*** Block opens ***

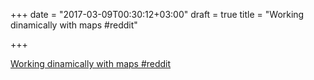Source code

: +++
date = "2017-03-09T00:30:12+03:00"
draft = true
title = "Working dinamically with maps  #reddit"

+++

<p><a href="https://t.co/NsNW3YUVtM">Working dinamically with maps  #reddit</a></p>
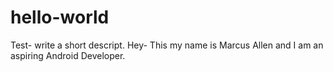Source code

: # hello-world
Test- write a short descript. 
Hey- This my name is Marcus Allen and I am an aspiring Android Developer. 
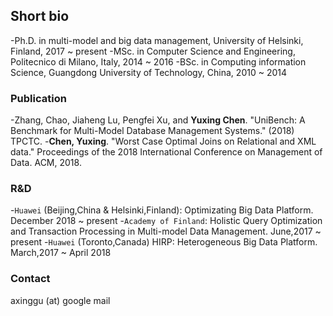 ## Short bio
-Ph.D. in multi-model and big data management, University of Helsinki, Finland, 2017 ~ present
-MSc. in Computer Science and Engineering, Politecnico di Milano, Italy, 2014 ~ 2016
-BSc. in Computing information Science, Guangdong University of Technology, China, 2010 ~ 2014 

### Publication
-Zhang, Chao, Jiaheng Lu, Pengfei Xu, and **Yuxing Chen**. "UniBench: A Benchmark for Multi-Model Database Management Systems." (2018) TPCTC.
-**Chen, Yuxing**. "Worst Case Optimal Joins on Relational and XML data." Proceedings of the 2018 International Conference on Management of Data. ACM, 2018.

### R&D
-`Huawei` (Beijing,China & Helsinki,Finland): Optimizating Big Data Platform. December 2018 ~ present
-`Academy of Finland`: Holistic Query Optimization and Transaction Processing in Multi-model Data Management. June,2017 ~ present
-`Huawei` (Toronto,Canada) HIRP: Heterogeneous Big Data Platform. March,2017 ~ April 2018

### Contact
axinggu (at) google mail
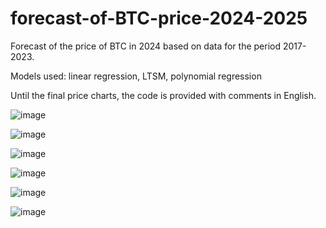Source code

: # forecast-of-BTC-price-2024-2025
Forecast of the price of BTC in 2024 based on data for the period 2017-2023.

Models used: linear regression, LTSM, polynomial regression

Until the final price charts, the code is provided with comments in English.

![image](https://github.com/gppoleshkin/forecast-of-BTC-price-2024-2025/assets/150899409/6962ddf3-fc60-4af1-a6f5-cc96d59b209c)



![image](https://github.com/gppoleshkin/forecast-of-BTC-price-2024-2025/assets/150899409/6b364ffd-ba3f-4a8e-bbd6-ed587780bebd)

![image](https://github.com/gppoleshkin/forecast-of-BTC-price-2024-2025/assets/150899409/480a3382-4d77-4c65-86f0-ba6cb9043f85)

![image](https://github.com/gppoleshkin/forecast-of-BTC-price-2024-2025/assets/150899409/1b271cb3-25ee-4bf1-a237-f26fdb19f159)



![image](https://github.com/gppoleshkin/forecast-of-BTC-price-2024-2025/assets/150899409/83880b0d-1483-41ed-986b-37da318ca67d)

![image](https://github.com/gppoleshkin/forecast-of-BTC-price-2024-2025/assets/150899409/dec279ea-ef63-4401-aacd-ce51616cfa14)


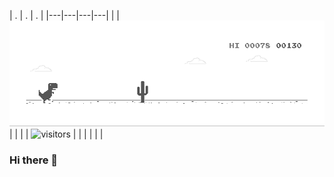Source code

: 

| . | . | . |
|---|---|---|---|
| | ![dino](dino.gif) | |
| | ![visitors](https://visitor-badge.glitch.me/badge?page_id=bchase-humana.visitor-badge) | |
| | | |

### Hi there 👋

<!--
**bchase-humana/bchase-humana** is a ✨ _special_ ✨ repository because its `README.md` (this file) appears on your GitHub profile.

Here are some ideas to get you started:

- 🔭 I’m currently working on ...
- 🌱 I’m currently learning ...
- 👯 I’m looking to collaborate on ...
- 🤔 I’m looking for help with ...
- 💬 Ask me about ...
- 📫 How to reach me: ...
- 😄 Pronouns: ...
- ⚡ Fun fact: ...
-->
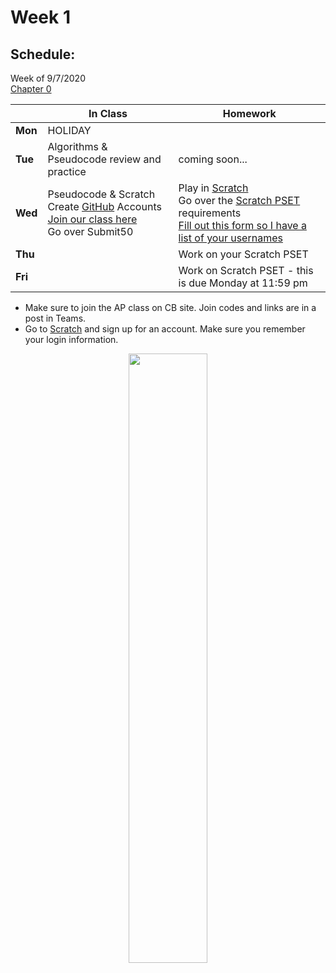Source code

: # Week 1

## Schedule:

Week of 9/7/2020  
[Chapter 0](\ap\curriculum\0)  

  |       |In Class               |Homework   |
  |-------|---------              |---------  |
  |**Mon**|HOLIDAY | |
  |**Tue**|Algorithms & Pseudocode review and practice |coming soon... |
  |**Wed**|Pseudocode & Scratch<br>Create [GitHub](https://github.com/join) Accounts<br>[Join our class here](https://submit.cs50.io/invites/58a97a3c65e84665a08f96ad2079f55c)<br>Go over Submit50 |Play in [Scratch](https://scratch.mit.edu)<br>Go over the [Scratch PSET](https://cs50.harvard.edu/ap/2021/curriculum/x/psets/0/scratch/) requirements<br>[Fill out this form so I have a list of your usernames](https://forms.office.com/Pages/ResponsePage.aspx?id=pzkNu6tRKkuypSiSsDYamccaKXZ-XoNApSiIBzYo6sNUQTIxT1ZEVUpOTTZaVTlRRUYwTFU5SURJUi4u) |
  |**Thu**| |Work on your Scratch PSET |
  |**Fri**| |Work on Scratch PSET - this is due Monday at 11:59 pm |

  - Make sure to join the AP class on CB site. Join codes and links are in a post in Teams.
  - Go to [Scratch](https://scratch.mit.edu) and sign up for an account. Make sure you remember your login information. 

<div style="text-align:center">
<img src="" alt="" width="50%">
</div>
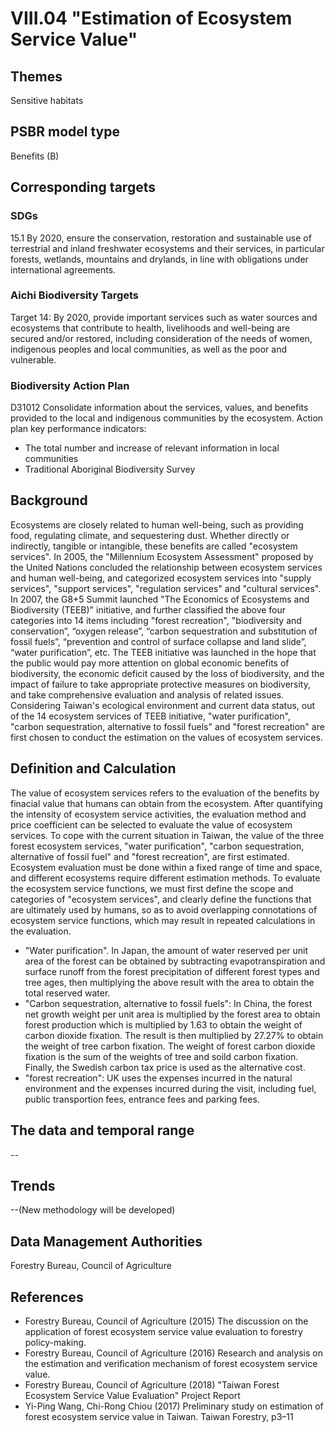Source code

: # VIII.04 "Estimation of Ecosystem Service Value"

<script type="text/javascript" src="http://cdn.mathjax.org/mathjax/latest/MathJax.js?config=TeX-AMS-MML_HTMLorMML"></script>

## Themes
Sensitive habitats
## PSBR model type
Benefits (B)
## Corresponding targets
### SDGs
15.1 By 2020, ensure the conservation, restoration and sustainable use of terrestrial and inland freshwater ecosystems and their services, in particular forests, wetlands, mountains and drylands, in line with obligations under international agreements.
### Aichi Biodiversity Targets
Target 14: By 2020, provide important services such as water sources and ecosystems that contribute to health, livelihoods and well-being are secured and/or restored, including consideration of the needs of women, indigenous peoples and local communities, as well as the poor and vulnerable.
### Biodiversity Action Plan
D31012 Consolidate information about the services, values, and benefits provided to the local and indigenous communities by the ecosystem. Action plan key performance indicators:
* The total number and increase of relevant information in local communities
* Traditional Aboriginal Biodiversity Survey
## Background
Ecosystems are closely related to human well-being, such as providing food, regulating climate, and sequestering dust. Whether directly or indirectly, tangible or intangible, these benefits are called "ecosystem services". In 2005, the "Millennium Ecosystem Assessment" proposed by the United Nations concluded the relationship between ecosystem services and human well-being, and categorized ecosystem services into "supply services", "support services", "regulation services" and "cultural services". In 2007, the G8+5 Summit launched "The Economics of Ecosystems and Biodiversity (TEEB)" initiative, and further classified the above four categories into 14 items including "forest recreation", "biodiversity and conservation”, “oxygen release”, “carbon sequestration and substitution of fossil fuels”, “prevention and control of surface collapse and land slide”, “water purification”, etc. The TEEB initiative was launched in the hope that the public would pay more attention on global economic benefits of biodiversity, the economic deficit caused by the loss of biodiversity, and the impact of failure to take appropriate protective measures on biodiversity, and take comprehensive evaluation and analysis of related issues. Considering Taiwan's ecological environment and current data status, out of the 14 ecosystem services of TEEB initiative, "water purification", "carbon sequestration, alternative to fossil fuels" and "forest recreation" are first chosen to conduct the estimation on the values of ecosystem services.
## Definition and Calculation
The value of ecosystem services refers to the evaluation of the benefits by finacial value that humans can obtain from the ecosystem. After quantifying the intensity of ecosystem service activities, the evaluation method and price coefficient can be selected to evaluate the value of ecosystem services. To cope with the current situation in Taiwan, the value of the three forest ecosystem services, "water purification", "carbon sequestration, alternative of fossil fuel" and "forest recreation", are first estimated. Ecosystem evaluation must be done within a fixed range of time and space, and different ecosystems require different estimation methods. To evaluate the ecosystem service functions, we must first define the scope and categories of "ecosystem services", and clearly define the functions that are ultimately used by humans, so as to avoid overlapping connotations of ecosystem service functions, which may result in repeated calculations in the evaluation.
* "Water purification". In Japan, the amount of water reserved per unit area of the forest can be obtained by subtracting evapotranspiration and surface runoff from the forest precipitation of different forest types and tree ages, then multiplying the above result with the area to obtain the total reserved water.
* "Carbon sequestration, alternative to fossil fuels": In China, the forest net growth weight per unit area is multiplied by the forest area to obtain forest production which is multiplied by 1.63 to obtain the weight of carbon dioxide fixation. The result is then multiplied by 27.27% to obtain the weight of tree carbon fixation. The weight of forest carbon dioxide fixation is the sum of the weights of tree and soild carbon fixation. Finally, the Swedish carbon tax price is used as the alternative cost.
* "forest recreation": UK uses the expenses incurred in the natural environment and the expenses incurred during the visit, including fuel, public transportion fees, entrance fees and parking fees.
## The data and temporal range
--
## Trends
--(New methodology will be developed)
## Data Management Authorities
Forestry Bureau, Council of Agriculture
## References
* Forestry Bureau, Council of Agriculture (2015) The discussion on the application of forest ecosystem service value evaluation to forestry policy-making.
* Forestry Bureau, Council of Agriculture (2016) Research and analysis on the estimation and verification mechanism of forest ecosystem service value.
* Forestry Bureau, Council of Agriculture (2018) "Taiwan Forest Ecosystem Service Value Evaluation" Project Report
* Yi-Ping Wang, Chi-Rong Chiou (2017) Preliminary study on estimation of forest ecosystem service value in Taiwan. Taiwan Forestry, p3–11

*** Block closes ***

**Exercise:** From the records above, transcribe without alteration every line from the one with "Aboriginal Biodiversity Survey" to the one with "## Background", inclusive.

**Answer space:**
* Traditional Aboriginal Biodiversity Survey
## Background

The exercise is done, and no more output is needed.